Juan era un profeta enfrentado al sistema; un hombre austero y exigente consigo mismo que recorría el Jordán invitando al pueblo a volver la espalda al pecado, a cumplir su parte de la Alianza con Dios, a la penitencia y al bautismo por inmersión.
El gran éxito de Juan provenía del hecho insólito de abrir una puerta de salvación al pueblo llano y depauperado. A aquella chusma maldita —según expresión de los fariseos—, a los que todos despreciaban y condenaban de antemano, les decía que el Señor no les despreciaba; que también podían acceder al reino de Dios; que, en contra de lo que decían las autoridades religiosas, la salvación no estaba reservada a los selectos, sino a todos los que se convirtiesen arrepintiéndose de sus pecados.
Su enfrentamiento con las autoridades civiles tenía su origen en que Juan les hablaba con inusitada crudeza, denunciaba en público sus abusos y ponía de relieve sus vicios y corrupciones. También estaba amenazado por las autoridades religiosas, porque ofrecía la salvación al pueblo a través de un rito no sancionado por ellas, y en lugar profano; ajeno al Templo. La gente sagrada de Israel no podía permitir un hecho de estas dimensiones al margen de su omnímoda influencia.
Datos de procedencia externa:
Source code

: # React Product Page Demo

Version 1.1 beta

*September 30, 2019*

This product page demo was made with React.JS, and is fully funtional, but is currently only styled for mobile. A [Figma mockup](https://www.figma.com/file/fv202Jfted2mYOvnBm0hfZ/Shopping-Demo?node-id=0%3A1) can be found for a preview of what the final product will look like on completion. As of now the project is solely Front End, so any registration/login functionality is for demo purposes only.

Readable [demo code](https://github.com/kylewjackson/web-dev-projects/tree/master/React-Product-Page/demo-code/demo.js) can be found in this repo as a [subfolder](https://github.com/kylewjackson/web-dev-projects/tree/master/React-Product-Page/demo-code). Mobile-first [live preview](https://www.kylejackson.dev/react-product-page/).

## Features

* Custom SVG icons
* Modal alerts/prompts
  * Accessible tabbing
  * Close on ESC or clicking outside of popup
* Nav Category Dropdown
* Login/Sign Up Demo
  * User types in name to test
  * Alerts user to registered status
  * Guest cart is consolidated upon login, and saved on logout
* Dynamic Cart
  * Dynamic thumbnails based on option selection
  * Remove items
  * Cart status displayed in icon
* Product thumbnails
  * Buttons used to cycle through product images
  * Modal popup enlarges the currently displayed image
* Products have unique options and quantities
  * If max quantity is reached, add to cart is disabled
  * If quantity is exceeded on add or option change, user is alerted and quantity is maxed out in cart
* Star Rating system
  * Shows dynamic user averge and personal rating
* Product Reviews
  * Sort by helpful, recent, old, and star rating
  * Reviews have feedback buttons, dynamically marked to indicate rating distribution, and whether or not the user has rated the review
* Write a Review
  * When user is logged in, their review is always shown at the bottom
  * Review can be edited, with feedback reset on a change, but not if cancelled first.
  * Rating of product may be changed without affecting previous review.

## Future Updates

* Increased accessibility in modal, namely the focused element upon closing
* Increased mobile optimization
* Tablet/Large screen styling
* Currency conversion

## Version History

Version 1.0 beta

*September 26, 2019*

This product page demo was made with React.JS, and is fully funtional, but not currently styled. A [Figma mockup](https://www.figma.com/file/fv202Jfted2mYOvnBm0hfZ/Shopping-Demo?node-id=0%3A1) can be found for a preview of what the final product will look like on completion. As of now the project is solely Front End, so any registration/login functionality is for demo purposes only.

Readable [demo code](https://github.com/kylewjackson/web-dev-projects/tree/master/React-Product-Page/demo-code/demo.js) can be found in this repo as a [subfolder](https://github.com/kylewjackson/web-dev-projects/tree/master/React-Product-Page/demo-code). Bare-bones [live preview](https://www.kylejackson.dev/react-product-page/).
En cualquier caso, su fama como profeta era formidable y crecía de día en día. Mucha gente de Jerusalén, de toda Judea e incluso de Galilea, salía al Jordán a escucharle y a ser bautizados por él. A Juan se le considera el heraldo de Jesús y por eso tiene un puesto destacado en los textos del Adviento, pero posiblemente fue mucho más.
Si leemos el evangelio con cierta perspectiva, resulta evidente la influencia de Juan en la decisión de Jesús de lanzarse a los caminos a predicar la buena Noticia. Por los sinópticos sabemos que Jesús visitó al Bautista, que fue bautizado por él (incluida la teofanía que aparece en todos ellos), que se retiró al desierto y fue tentado por el diablo, que volvió a Galilea e inició su vida pública. El evangelio de Juan, fiel a su estilo, omite el bautismo y las tentaciones, aunque también sitúa al Bautista al comienzo de todo.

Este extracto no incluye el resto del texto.